**SUPPLIED MATERIAL:**
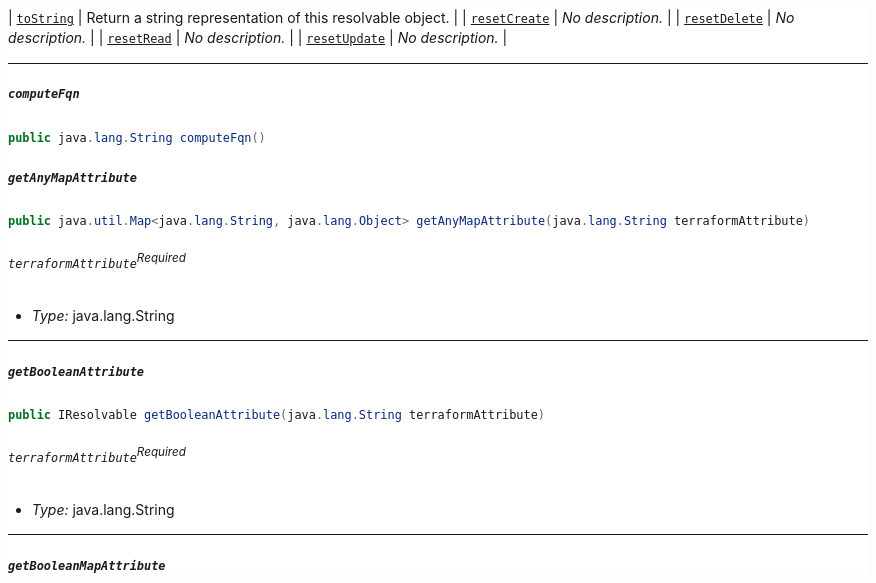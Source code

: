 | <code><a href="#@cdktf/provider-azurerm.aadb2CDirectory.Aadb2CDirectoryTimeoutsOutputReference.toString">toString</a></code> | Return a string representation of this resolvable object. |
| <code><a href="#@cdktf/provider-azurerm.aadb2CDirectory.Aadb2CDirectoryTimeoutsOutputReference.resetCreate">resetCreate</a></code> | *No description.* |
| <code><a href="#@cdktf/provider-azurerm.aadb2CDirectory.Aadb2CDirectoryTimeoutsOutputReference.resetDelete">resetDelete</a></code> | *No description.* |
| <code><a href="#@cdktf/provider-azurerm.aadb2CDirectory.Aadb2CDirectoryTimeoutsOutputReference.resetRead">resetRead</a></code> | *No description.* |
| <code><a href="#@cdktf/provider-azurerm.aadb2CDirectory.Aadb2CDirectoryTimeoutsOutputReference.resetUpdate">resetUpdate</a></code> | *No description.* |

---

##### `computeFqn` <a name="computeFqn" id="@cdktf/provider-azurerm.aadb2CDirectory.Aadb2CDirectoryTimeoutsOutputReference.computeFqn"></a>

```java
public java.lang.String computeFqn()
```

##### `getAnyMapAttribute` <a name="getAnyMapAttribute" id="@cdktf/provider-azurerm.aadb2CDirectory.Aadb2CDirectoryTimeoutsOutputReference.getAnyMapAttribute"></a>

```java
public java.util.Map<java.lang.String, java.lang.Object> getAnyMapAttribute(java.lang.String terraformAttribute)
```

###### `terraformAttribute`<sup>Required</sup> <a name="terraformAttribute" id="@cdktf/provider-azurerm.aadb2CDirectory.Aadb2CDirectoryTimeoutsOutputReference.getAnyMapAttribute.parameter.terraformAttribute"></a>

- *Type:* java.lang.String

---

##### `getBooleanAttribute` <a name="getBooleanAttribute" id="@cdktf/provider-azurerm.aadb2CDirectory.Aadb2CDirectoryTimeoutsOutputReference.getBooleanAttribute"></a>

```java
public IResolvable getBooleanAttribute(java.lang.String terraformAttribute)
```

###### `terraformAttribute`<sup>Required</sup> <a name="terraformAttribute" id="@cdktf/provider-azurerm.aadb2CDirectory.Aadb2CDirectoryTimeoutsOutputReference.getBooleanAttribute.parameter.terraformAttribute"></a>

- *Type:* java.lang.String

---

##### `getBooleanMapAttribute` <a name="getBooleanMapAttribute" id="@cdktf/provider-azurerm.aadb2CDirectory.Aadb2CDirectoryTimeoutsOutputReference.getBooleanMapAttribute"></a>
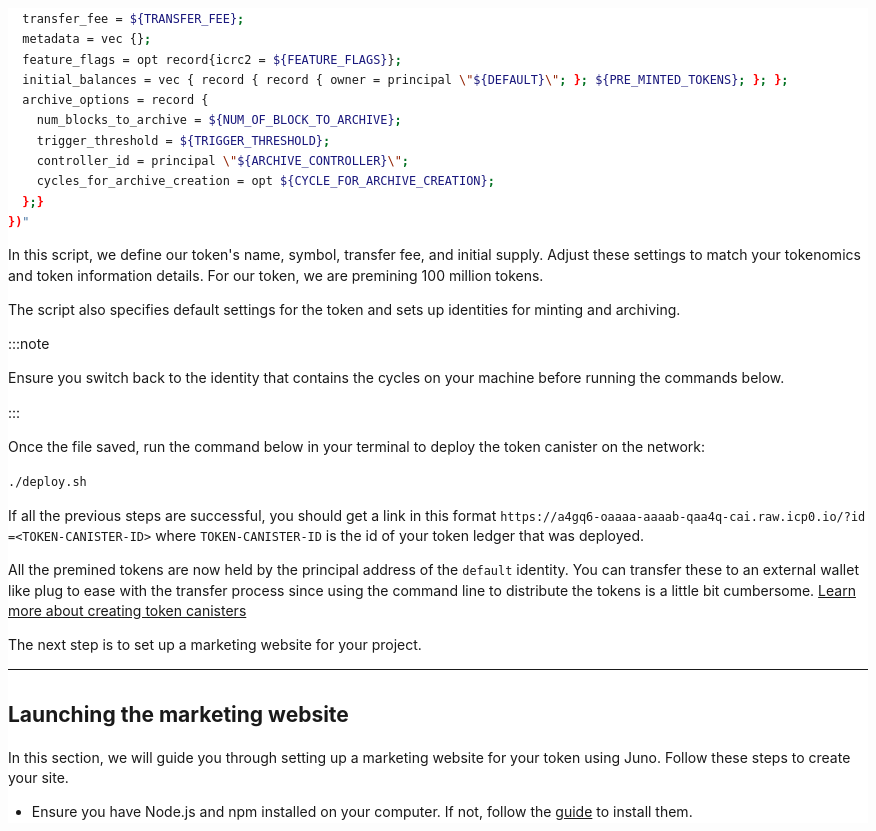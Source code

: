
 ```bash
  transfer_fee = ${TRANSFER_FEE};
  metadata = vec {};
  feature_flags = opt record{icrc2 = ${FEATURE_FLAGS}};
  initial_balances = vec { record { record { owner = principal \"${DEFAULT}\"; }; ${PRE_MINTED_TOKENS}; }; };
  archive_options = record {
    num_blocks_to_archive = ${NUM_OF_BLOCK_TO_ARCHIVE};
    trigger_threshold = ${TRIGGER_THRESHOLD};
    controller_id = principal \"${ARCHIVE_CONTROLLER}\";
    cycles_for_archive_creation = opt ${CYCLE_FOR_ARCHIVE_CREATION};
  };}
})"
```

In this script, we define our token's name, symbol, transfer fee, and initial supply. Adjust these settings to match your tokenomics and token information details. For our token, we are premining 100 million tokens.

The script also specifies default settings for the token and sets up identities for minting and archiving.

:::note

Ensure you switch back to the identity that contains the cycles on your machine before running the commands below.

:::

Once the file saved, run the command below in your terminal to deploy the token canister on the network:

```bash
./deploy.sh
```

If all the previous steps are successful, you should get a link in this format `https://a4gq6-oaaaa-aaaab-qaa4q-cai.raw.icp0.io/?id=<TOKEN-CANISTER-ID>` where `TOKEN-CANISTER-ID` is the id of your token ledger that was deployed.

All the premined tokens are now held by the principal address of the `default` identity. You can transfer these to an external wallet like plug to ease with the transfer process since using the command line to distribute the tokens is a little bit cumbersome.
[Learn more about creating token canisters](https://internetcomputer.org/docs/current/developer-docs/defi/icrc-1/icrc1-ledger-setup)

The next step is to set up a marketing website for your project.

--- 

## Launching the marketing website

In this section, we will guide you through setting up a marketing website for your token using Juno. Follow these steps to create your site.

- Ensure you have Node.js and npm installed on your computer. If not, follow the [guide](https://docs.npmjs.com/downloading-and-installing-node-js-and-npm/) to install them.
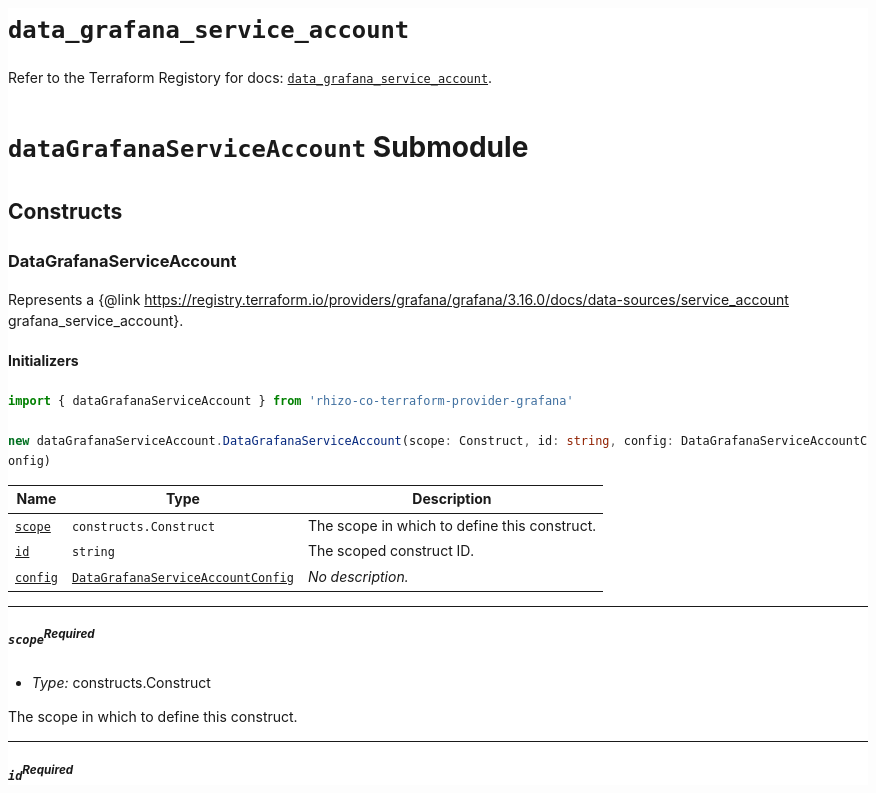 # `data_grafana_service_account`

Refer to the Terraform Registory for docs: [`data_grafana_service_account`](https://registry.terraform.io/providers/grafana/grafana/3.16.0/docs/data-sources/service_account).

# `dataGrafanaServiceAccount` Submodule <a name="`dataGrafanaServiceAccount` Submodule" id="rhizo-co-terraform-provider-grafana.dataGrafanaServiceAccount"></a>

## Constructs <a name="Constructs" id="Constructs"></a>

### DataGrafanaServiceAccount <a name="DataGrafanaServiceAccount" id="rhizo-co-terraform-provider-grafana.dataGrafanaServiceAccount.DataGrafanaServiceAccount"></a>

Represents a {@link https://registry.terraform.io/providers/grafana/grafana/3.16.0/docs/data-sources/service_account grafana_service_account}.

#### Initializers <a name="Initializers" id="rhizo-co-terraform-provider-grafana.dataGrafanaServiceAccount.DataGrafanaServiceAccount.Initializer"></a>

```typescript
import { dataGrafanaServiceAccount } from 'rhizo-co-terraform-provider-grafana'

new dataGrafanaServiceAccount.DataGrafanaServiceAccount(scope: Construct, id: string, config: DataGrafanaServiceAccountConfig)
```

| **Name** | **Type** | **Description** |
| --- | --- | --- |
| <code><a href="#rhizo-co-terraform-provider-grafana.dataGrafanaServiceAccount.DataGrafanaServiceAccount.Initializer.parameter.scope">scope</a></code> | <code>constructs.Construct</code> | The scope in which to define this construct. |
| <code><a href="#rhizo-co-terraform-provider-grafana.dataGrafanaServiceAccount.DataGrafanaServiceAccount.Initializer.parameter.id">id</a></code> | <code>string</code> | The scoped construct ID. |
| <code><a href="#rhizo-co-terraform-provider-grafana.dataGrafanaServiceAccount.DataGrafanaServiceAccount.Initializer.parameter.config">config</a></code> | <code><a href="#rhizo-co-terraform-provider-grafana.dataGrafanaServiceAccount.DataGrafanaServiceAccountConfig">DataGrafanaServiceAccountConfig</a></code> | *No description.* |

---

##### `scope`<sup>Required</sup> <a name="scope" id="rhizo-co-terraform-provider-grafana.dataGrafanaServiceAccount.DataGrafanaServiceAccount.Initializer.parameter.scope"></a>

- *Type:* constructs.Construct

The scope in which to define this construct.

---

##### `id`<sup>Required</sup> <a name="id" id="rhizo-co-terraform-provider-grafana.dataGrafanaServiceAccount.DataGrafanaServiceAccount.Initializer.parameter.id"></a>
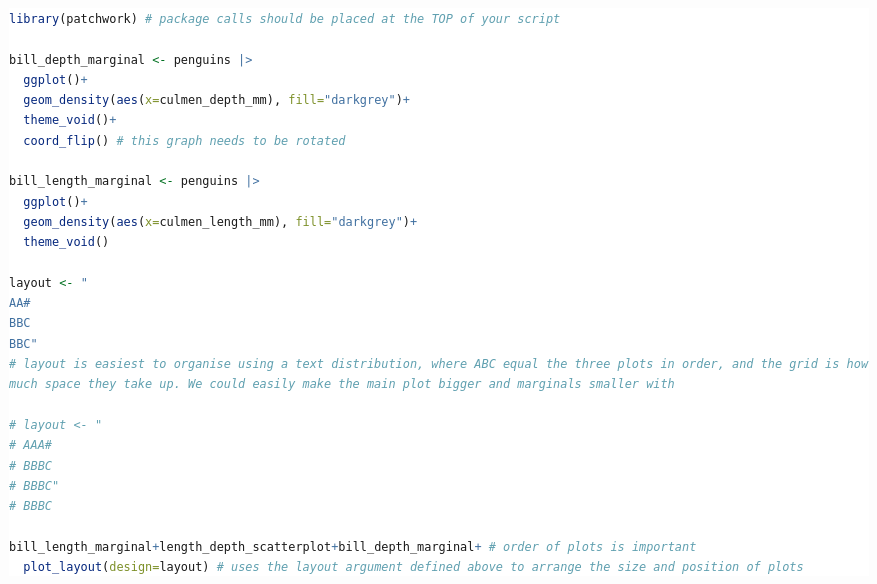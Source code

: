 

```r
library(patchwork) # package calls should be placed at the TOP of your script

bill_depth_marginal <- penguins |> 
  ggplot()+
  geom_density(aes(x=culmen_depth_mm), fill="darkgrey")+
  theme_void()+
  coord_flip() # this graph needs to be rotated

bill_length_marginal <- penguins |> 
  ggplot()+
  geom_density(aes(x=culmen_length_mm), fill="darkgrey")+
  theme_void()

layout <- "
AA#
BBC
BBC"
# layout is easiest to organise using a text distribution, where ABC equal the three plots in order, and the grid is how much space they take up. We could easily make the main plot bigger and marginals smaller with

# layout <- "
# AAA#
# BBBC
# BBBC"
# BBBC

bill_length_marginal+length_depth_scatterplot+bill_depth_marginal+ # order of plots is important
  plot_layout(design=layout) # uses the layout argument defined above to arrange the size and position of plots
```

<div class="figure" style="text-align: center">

**WHAT THE TASK REQUIRES:** Working through the records, find each line containing the word "penguins" and copy it.

**SOLUTION FOR THIS EXERCISE:**
bill_depth_marginal <- penguins |> 
bill_length_marginal <- penguins |> 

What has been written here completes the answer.